**ASSIGNMENT:** The material below includes pictures; leave them out and return only the lines between the line containing "###Dependencies" and the line containing "- 👋 Hi, I’m @XuHao-bit", inclusive, word for word.

BEGIN DATA EXTRACTS

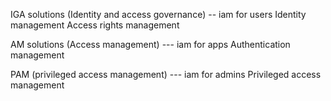 IGA solutions (Identity and access governance) -- iam for users 
Identity management 
Access rights management 

AM solutions (Access management) --- iam for apps
Authentication management

PAM (privileged access management) --- iam for admins
Privileged access management 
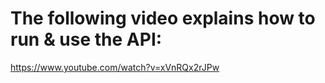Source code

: # The following video explains how to run & use the API:
https://www.youtube.com/watch?v=xVnRQx2rJPw
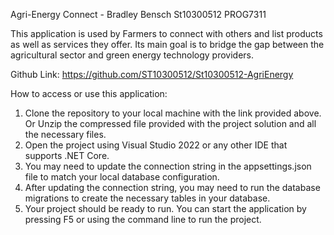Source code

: Agri-Energy Connect - Bradley Bensch St10300512 PROG7311

This application is used by Farmers to connect with others and list products as well as services they offer. Its main goal is to bridge the gap
between the agricultural sector and green energy technology providers.

Github Link: https://github.com/ST10300512/St10300512-AgriEnergy

How to access or use this application:
1. Clone the repository to your local machine with the link provided above. Or Unzip the compressed file provided with the project solution and all
   the necessary files.
2. Open the project using Visual Studio 2022 or any other IDE that supports .NET Core.
3. You may need to update the connection string in the appsettings.json file to match your local database configuration.
4. After updating the connection string, you may need to run the database migrations to create the necessary tables in your database.
5. Your project should be ready to run. You can start the application by pressing F5 or using the command line to run the project.
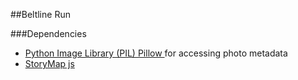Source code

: ##Beltline Run


###Dependencies
 - <a href="https://github.com/python-imaging/Pillow" target="_blank">Python Image Library (PIL) Pillow </a> for accessing photo metadata
 - <a href="http://cdn.knightlab.com/libs/storymapjs/latest/js/storymap-min.js" target="_blank">StoryMap js</a>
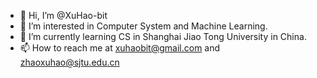 - 👋 Hi, I’m @XuHao-bit
- 👀 I’m interested in Computer System and Machine Learning.
- 🌱 I’m currently learning CS in Shanghai Jiao Tong University in China.
- 📫 How to reach me at xuhaobit@gmail.com and zhaoxuhao@sjtu.edu.cn

<!---
XuHao-bit/XuHao-bit is a ✨ special ✨ repository because its `README.md` (this file) appears on your GitHub profile.
You can click the Preview link to take a look at your changes.
--->
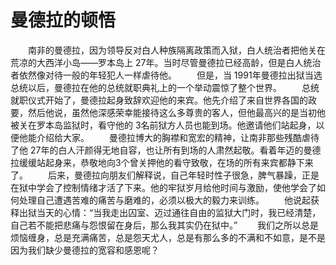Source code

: # 曼德拉的顿悟
　　南非的曼德拉，因为领导反对白人种族隔离政策而入狱，白人统治者把他关在荒凉的大西洋小岛——罗本岛上 27年。当时尽管曼德拉已经高龄，但是白人统治者依然像对待一般的年轻犯人一样虐待他。 
　　但是，当 1991年曼德拉出狱当选总统以后，曼德拉在他的总统就职典礼上的一个举动震惊了整个世界。 
　　总统就职仪式开始了，曼德拉起身致辞欢迎他的来宾。他先介绍了来自世界各国的政要，然后他说，虽然他深感荣幸能接待这么多尊贵的客人，但他最高兴的是当初他被关在罗本岛监狱时，看守他的 3名前狱方人员也能到场。他邀请他们站起身，以便他能介绍给大家。 
　　曼德拉博大的胸襟和宽宏的精神，让南非那些残酷虐待了他 27年的白人汗颜得无地自容，也让所有到场的人肃然起敬。看着年迈的曼德拉缓缓站起身来，恭敬地向3个曾关押他的看守致敬，在场的所有来宾都静下来了。 
　　后来，曼德拉向朋友们解释说，自己年轻时性子很急，脾气暴躁，正是在狱中学会了控制情绪才活了下来。他的牢狱岁月给他时间与激励，使他学会了如何处理自己遭遇苦难的痛苦与磨难的，必须以极大的毅力来训练。 
　　他说起获释出狱当天的心情：“当我走出囚室、迈过通往自由的监狱大门时，我已经清楚，自己若不能把悲痛与怨恨留在身后，那么我其实仍在狱中。” 
　　我们之所以总是烦恼缠身，总是充满痛苦，总是怨天尤人，总是有那么多的不满和不如意，是不是因为我们缺少曼德拉的宽容和感恩呢？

END DATA EXTRACTS

**RESPONSE:**
###Dependencies
 - <a href="https://github.com/python-imaging/Pillow" target="_blank">Python Image Library (PIL) Pillow </a> for accessing photo metadata
 - <a href="http://cdn.knightlab.com/libs/storymapjs/latest/js/storymap-min.js" target="_blank">StoryMap js</a>
 - 👋 Hi, I’m @XuHao-bit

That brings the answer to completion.